- EXERCISE DETAILS: Nothing but the lines below from the one that contains "To install, drop" through the one that contains "## Ingredients" should be retyped, exactly and including both ends. Do not include pictures.

- Records contained in a dataset:
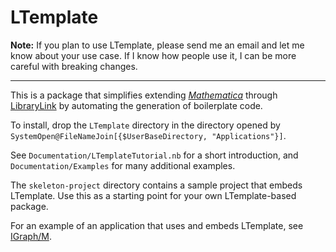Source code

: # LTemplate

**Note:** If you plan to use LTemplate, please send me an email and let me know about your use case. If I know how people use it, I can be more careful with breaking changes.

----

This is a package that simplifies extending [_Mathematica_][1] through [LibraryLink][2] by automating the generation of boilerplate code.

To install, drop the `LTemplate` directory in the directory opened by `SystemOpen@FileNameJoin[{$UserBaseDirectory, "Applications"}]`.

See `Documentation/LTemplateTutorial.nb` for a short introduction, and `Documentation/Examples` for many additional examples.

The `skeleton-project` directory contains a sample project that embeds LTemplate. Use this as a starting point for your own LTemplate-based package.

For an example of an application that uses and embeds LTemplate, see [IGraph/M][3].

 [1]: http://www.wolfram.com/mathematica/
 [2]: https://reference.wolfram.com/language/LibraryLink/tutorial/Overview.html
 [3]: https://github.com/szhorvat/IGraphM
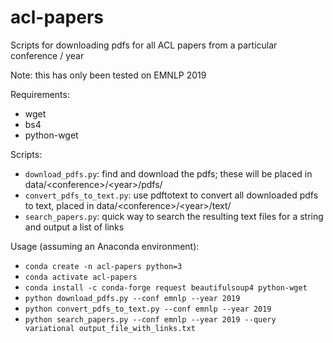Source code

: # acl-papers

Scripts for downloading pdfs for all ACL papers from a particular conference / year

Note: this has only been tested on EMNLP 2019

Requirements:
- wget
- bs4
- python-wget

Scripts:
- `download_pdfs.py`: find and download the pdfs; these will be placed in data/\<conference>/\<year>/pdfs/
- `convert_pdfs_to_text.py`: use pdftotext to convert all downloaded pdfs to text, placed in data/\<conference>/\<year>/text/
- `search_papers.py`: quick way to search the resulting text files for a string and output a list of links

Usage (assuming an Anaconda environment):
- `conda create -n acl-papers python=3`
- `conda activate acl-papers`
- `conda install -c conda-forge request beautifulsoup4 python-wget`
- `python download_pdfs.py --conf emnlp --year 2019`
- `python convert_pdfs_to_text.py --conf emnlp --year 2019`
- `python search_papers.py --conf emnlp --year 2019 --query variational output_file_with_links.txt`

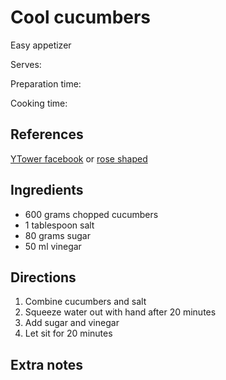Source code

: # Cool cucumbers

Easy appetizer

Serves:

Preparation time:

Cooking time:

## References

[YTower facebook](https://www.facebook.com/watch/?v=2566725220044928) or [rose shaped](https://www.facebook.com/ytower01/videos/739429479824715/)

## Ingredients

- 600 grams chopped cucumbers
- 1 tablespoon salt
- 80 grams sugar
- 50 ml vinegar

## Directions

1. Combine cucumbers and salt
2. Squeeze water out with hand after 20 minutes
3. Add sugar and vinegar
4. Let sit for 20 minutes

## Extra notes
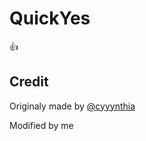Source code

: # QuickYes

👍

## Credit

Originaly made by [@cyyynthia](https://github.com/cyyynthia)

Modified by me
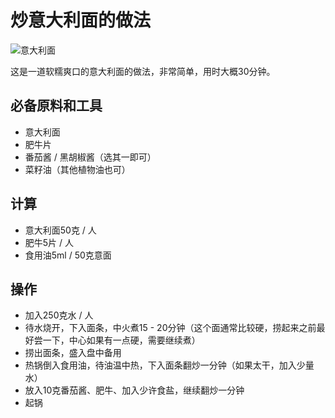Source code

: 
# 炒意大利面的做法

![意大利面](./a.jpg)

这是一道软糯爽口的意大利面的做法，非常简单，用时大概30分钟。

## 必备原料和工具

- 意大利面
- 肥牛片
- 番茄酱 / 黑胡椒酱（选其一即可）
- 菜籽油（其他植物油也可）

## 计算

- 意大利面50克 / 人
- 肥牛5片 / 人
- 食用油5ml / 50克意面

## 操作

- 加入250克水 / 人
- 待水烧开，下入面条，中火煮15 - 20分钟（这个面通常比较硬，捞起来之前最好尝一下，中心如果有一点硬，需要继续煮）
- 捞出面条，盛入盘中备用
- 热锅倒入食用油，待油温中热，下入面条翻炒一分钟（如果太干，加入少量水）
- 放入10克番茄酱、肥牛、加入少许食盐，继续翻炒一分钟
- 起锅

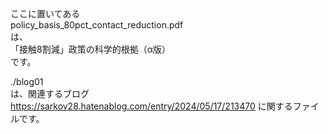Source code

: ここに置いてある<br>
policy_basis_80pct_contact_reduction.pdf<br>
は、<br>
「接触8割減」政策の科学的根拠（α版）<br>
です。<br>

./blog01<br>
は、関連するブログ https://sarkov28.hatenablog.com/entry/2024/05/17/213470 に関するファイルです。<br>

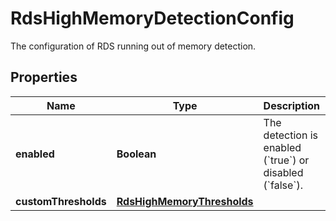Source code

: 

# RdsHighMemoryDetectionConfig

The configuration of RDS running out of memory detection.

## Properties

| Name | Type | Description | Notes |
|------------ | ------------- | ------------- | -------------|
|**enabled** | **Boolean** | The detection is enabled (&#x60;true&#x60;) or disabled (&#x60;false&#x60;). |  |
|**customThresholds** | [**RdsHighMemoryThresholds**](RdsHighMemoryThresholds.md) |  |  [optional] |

- ANSWER BOX:
To install, drop the `LTemplate` directory in the directory opened by `SystemOpen@FileNameJoin[{$UserBaseDirectory, "Applications"}]`.

See `Documentation/LTemplateTutorial.nb` for a short introduction, and `Documentation/Examples` for many additional examples.

The `skeleton-project` directory contains a sample project that embeds LTemplate. Use this as a starting point for your own LTemplate-based package.

For an example of an application that uses and embeds LTemplate, see [IGraph/M][3].

 [1]: http://www.wolfram.com/mathematica/
 [2]: https://reference.wolfram.com/language/LibraryLink/tutorial/Overview.html
 [3]: https://github.com/szhorvat/IGraphM
Source code

: # acl-papers

Scripts for downloading pdfs for all ACL papers from a particular conference / year

Note: this has only been tested on EMNLP 2019

Requirements:
- wget
- bs4
- python-wget

Scripts:
- `download_pdfs.py`: find and download the pdfs; these will be placed in data/\<conference>/\<year>/pdfs/
- `convert_pdfs_to_text.py`: use pdftotext to convert all downloaded pdfs to text, placed in data/\<conference>/\<year>/text/
- `search_papers.py`: quick way to search the resulting text files for a string and output a list of links

Usage (assuming an Anaconda environment):
- `conda create -n acl-papers python=3`
- `conda activate acl-papers`
- `conda install -c conda-forge request beautifulsoup4 python-wget`
- `python download_pdfs.py --conf emnlp --year 2019`
- `python convert_pdfs_to_text.py --conf emnlp --year 2019`
- `python search_papers.py --conf emnlp --year 2019 --query variational output_file_with_links.txt`

Source code

: # Cool cucumbers

Easy appetizer

Serves:

Preparation time:

Cooking time:

## References

[YTower facebook](https://www.facebook.com/watch/?v=2566725220044928) or [rose shaped](https://www.facebook.com/ytower01/videos/739429479824715/)

## Ingredients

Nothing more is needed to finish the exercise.